• _Saved data entries_:
= = = =

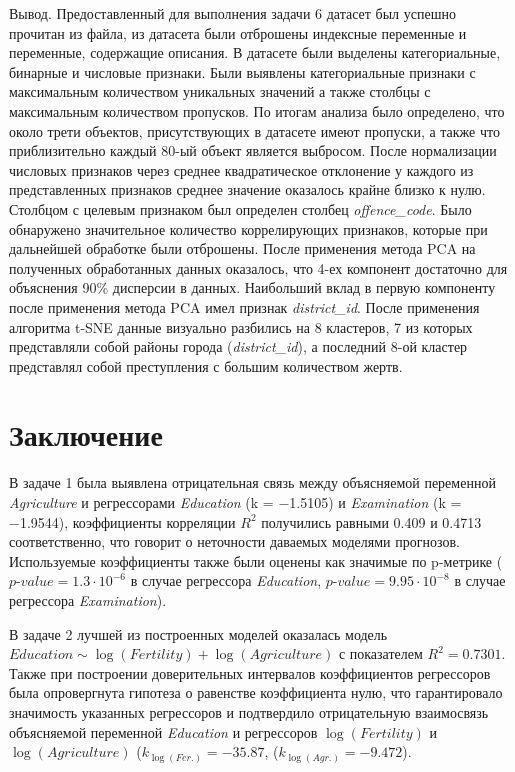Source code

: Вывод. Предоставленный для выполнения задачи 6 датасет был успешно прочитан из файла, из датасета были отброшены индексные переменные и переменные, содержащие описания. В датасете были выделены категориальные, бинарные и числовые признаки. Были выявлены категориальные признаки с максимальным количеством уникальных значений а также столбцы с максимальным количеством пропусков. По итогам анализа было определено, что около трети объектов, присутствующих в датасете имеют пропуски, а также что приблизительно каждый 80-ый объект является выбросом. После нормализации числовых признаков через среднее квадратическое отклонение у каждого из представленных признаков среднее значение оказалось крайне близко к нулю. Столбцом с целевым признаком был определен столбец \textit{offence\_code}. Было обнаружено значительное количество коррелирующих признаков, которые при дальнейшей обработке были отброшены. После применения метода PCA на полученных обработанных данных оказалось, что 4-ех компонент достаточно для объяснения 90\% дисперсии в данных. Наибольший вклад в первую компоненту после применения метода PCA имел признак \textit{district\_id}. После применения алгоритма t-SNE данные визуально разбились на 8 кластеров, 7 из которых представляли собой районы города (\textit{district\_id}), а последний 8-ой кластер представлял собой преступления с большим количеством жертв.


\newpage
{}
\section{Заключение}

В задаче 1 была выявлена отрицательная связь между объясняемой переменной \textit{Agriculture} и регрессорами \textit{Education} (k = −1.5105) и \textit{Examination} (k = −1.9544), коэффициенты корреляции $R^2$ получились равными 0.409 и 0.4713 соответственно, что говорит о неточности даваемых моделями прогнозов. Используемые коэффициенты также были оценены как значимые по p-метрике ($\textit{p-value} = 1.3 \cdot 10^{-6}$ в случае регрессора \textit{Education}, $\textit{p-value} = 9.95 \cdot 10^{-8}$ в случае регрессора \textit{Examination}).

В задаче 2 лучшей из построенных моделей оказалась модель $\textit{Education}\sim\log(\textit{Fertility})+\log(\textit{Agriculture})$ с показателем $R^2 = 0.7301$. Также при построении доверительных интервалов коэффициентов регрессоров была опровергнута гипотеза о равенстве коэффициента  нулю, что гарантировало значимость указанных регрессоров и подтвердило отрицательную взаимосвязь объясняемой переменной \textit{Education} и регрессоров $\log(\textit{Fertility})$ и $\log(\textit{Agriculture})$ ($k_{\log(\textit{Fer.})} = −35.87$, ($k_{\log(\textit{Agr.})} = −9.472$).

= = = =

• _Task brief_:
Give the entries again word for word, but skip the pictures.

• _Answer_:
Source code

: Вывод. Предоставленный для выполнения задачи 6 датасет был успешно прочитан из файла, из датасета были отброшены индексные переменные и переменные, содержащие описания. В датасете были выделены категориальные, бинарные и числовые признаки. Были выявлены категориальные признаки с максимальным количеством уникальных значений а также столбцы с максимальным количеством пропусков. По итогам анализа было определено, что около трети объектов, присутствующих в датасете имеют пропуски, а также что приблизительно каждый 80-ый объект является выбросом. После нормализации числовых признаков через среднее квадратическое отклонение у каждого из представленных признаков среднее значение оказалось крайне близко к нулю. Столбцом с целевым признаком был определен столбец \textit{offence\_code}. Было обнаружено значительное количество коррелирующих признаков, которые при дальнейшей обработке были отброшены. После применения метода PCA на полученных обработанных данных оказалось, что 4-ех компонент достаточно для объяснения 90\% дисперсии в данных. Наибольший вклад в первую компоненту после применения метода PCA имел признак \textit{district\_id}. После применения алгоритма t-SNE данные визуально разбились на 8 кластеров, 7 из которых представляли собой районы города (\textit{district\_id}), а последний 8-ой кластер представлял собой преступления с большим количеством жертв.


\newpage
{}
\section{Заключение}

В задаче 1 была выявлена отрицательная связь между объясняемой переменной \textit{Agriculture} и регрессорами \textit{Education} (k = −1.5105) и \textit{Examination} (k = −1.9544), коэффициенты корреляции $R^2$ получились равными 0.409 и 0.4713 соответственно, что говорит о неточности даваемых моделями прогнозов. Используемые коэффициенты также были оценены как значимые по p-метрике ($\textit{p-value} = 1.3 \cdot 10^{-6}$ в случае регрессора \textit{Education}, $\textit{p-value} = 9.95 \cdot 10^{-8}$ в случае регрессора \textit{Examination}).

В задаче 2 лучшей из построенных моделей оказалась модель $\textit{Education}\sim\log(\textit{Fertility})+\log(\textit{Agriculture})$ с показателем $R^2 = 0.7301$. Также при построении доверительных интервалов коэффициентов регрессоров была опровергнута гипотеза о равенстве коэффициента  нулю, что гарантировало значимость указанных регрессоров и подтвердило отрицательную взаимосвязь объясняемой переменной \textit{Education} и регрессоров $\log(\textit{Fertility})$ и $\log(\textit{Agriculture})$ ($k_{\log(\textit{Fer.})} = −35.87$, ($k_{\log(\textit{Agr.})} = −9.472$).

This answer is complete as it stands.